Two years after the official start of the partnership process, the role of indigenous leaders in the partnership had gone beyond ‘participation’ and ‘representation.’ Indigenous claims were now part of a process of political organization occurring in a parallel and interconnected manner to the Matavén partnership process.

The GEF/World Bank Project: A Shift towards ‘Organizational Strength’ in Project Framing and Practice

Although the local indigenous association ACATISEMA was now central to the partnership process, and budgets were being redirected to support the organization’s needs, official framings in project documents and publications were hesitant to place the political organization process at the core of the Matavén initiative. The GEF/World Bank project (2001–2004) implemented by Etnollano provides a good example of this interplay between project framings and the occurrence of discursive shifts in practice.

Official project objectives were described in terms of biodiversity conservation, community participation and indigenous tradition. Its main objective was to “support indigenous communities in the Matavén Forest in the sustainable management and conservation of the region’s biodiversity, contributing to the improvement of quality of life and the preservation of cultural and natural heritage” (GEF 2001). Concepts of indigenous autonomy, self-government and articulation with the nation-state were not included in the project’s objectives, expected results or activities. Instead, emphasis was put on the technical and legal aspects of territorial management and planning, with support for ‘community leaders’ situated within broader environmental management and conservation goals (GEF 2001). Despite this focus on conservation and communities, specific objectives and activities—which were adjusted with leaders during the first years of implementation—emphasized the role of leaders and authorities as recipients of training, generators of community-level processes and representatives for territorial management decisions. Indeed, in the course of project implementation, adjustments in official project contents became a necessary outcome of indigenous leaders’ negotiating power. For instance, in an act that ensured Etnollano’s access to the field and the political viability of the GEF/World Bank project, NGO directives adjusted the initial project budget to redirect USD 6,000 (20% of total project budget) to “support the strengthening of ACATISEMA’s Coordinating Committee” (Assembly minutes, September 2001) through a component of ‘organizational strength.’

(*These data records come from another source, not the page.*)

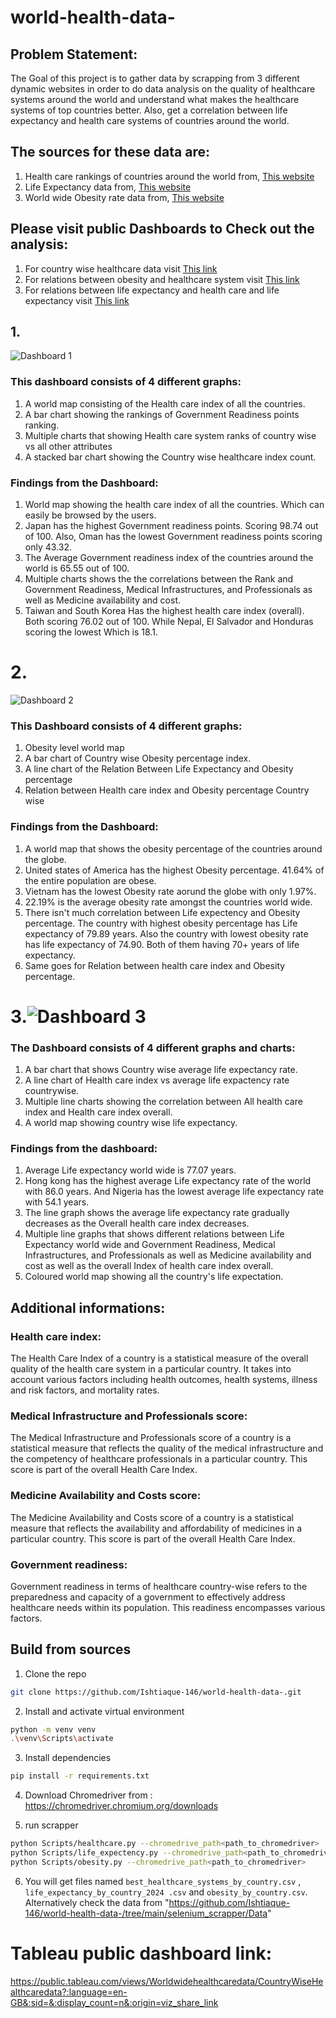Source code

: # world-health-data-

## Problem Statement:
The Goal of this project is to gather data by scrapping from 3 different dynamic websites in order to do data analysis on the quality of healthcare systems around the world and understand what makes the healthcare systems of top countries better. Also, get a correlation between life expectancy and health care systems of countries around the world.

## The sources for these data are:
1. Health care rankings of countries around the world from, [This website](https://ceoworld.biz/2024/04/02/countries-with-the-best-health-care-systems-2024/)
2. Life Expectancy data from, [This website](https://worldpopulationreview.com/country-rankings/life-expectancy-by-country)
3. World wide Obesity rate data from, [This website](https://data.worldobesity.org/rankings/?age=a&sex=m)

## Please visit public Dashboards to Check out the analysis:

1. For country wise healthcare data visit [This link](https://public.tableau.com/views/Worldwidehealthcaredata/CountryWiseHealthcaredata?:language=en-US&:sid=&:display_count=n&:origin=viz_share_link)
2. For relations between obesity and healthcare system visit [This link](https://public.tableau.com/shared/R79J3K82Y?:display_count=n&:origin=viz_share_link)
3. For relations between life expectancy and health care and life expectancy visit [This link](https://public.tableau.com/shared/C2MY698MZ?:display_count=n&:origin=viz_share_link)

## 1.
![Dashboard 1](https://github.com/Ishtiaque-146/world-health-data-/assets/169515556/9c376001-24f0-4c6d-b35f-af4d8675ff6f)

### This dashboard consists of 4 different graphs:
1. A world map consisting of the Health care index of all the countries.
2. A bar chart showing the rankings of Government Readiness points ranking.
3. Multiple charts that showing Health care system ranks of country wise vs all other attributes
4. A stacked bar chart showing the Country wise healthcare index count.

### Findings from the Dashboard:
1. World map showing the health care index of all the countries. Which can easily be browsed by the users.
2. Japan has the highest Government readiness points. Scoring 98.74 out of 100. Also, Oman has the lowest Government readiness points scoring only 43.32.
3. The Average Government readiness index of the countries around the world is 65.55 out of 100.
4. Multiple charts shows the the correlations between the Rank and Government Readiness, Medical Infrastructures, and  Professionals as well as Medicine availability and cost.
5. Taiwan and South Korea Has the highest health care index (overall). Both scoring 76.02 out of 100. While Nepal, El Salvador and Honduras scoring the lowest Which is 18.1.

# 2.

![Dashboard 2](https://github.com/Ishtiaque-146/world-health-data-/assets/169515556/f23594b1-95e0-4e86-a9ab-28d0d966bbe1)

### This Dashboard consists of 4 different graphs:

1. Obesity level world map
2. A bar chart of Country wise Obesity percentage index.
3. A line chart of the Relation Between Life Expectancy and Obesity percentage
4. Relation between Health care index and Obesity percentage Country wise

### Findings from the Dashboard:
1. A world map that shows the obesity percentage of the countries around the globe.
2. United states of America has the highest Obesity percentage. 41.64% of the entire population are obese.
3. Vietnam has the lowest Obesity rate aorund the globe with only 1.97%.
4. 22.19% is the average obesity rate amongst the countries world wide.
5. There isn't much correlation between Life expectency and Obesity percentage. The country with highest obesity percentage has Life expectancy of 79.89 years. Also the country with lowest obesity rate has life expectancy of 74.90. Both of them having 70+ years of life expectancy.
6. Same goes for Relation between health care index and Obesity percentage.

# 3.![Dashboard 3](https://github.com/Ishtiaque-146/world-health-data-/assets/169515556/17e2fb06-f653-434c-834f-74b9015f7620)

### The Dashboard consists of 4 different graphs and charts:

1. A bar chart that shows Country wise average life expectancy rate.
2. A line chart of Health care index vs average life expactency rate countrywise.
3. Multiple line charts showing the correlation between All health care index and Health care index overall.
4. A world map showing country wise life expectancy.

### Findings from the dashboard:

1. Average Life expectancy world wide is 77.07 years.
2. Hong kong has the highest average Life expectancy rate of the world with 86.0 years. And Nigeria has the lowest average life expectancy rate with 54.1 years.
3. The line graph shows the average life expectancy rate gradually decreases as the Overall health care index decreases.
4. Multiple line graphs that shows different relations between Life Expectancy world wide and Government Readiness, Medical Infrastructures, and  Professionals as well as Medicine availability and cost as well as the overall Index of health care index overall.
5. Coloured world map showing all the country's life expectation.

## Additional informations:

### Health care index: 
The Health Care Index of a country is a statistical measure of the overall quality of the health care system in a particular country. It takes into account various factors including health outcomes, health systems, illness and risk factors, and mortality rates.

### Medical Infrastructure and Professionals score:
The Medical Infrastructure and Professionals score of a country is a statistical measure that reflects the quality of the medical infrastructure and the competency of healthcare professionals in a particular country. This score is part of the overall Health Care Index.

### Medicine Availability and Costs score:
The Medicine Availability and Costs score of a country is a statistical measure that reflects the availability and affordability of medicines in a particular country. This score is part of the overall Health Care Index.

### Government readiness:
Government readiness in terms of healthcare country-wise refers to the preparedness and capacity of a government to effectively address healthcare needs within its population. This readiness encompasses various factors.

















## Build from sources 
1. Clone the repo
```bash
git clone https://github.com/Ishtiaque-146/world-health-data-.git
```
2. Install and activate virtual environment
```bash
python -m venv venv
.\venv\Scripts\activate
```
3. Install dependencies
```bash
pip install -r requirements.txt
```
4. Download Chromedriver from : https://chromedriver.chromium.org/downloads

5. run scrapper
```bash
python Scripts/healthcare.py --chromedrive_path<path_to_chromedriver>
python Scripts/life_expectency.py --chromedrive_path<path_to_chromedriver>
python Scripts/obesity.py --chromedrive_path<path_to_chromedriver>

```
6. You will get files named `best_healthcare_systems_by_country.csv` , `life_expectancy_by_country_2024 .csv` and `obesity_by_country.csv`. Alternatively check the data from  "https://github.com/Ishtiaque-146/world-health-data-/tree/main/selenium_scrapper/Data"

# Tableau public dashboard link: 
https://public.tableau.com/views/Worldwidehealthcaredata/CountryWiseHealthcaredata?:language=en-GB&:sid=&:display_count=n&:origin=viz_share_link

“In the beginning, the environmental debate was important among leaders. After that (1999–2001), ‘the political’ became more important and all the discussions were about the organization and its politics. That is why we had to adapt to these circumstances and make more emphasis on this in the project. (…) This doesn’t depend on us….”

(Etnollano co-director, personal interview, 22 June, 2007, Spanish)

A different view questions these modifications, based on a lack of institutional capacity and the reliance on a selected group of leaders as representatives of ‘indigenous priorities:’

“We as ‘white’ practitioners have the ‘Syndrome of the Gods of Olympus.’ We think we can do it all (…) Etnollano redirected its resources towards so-called ‘organizational strengthening’ of 13 guys with no representativeness or legitimacy.Footnote 5 Partners in Matavén can say that they shifted actions to organizational strengthening because it was a local priority. Well of course it becomes a priority if they’re only working through these 13 members of the organization…they’re going to say that’s what you have to do!”

(Former National Parks Unit/ GAIA Foundation professional, 15 June, 2007, Spanish)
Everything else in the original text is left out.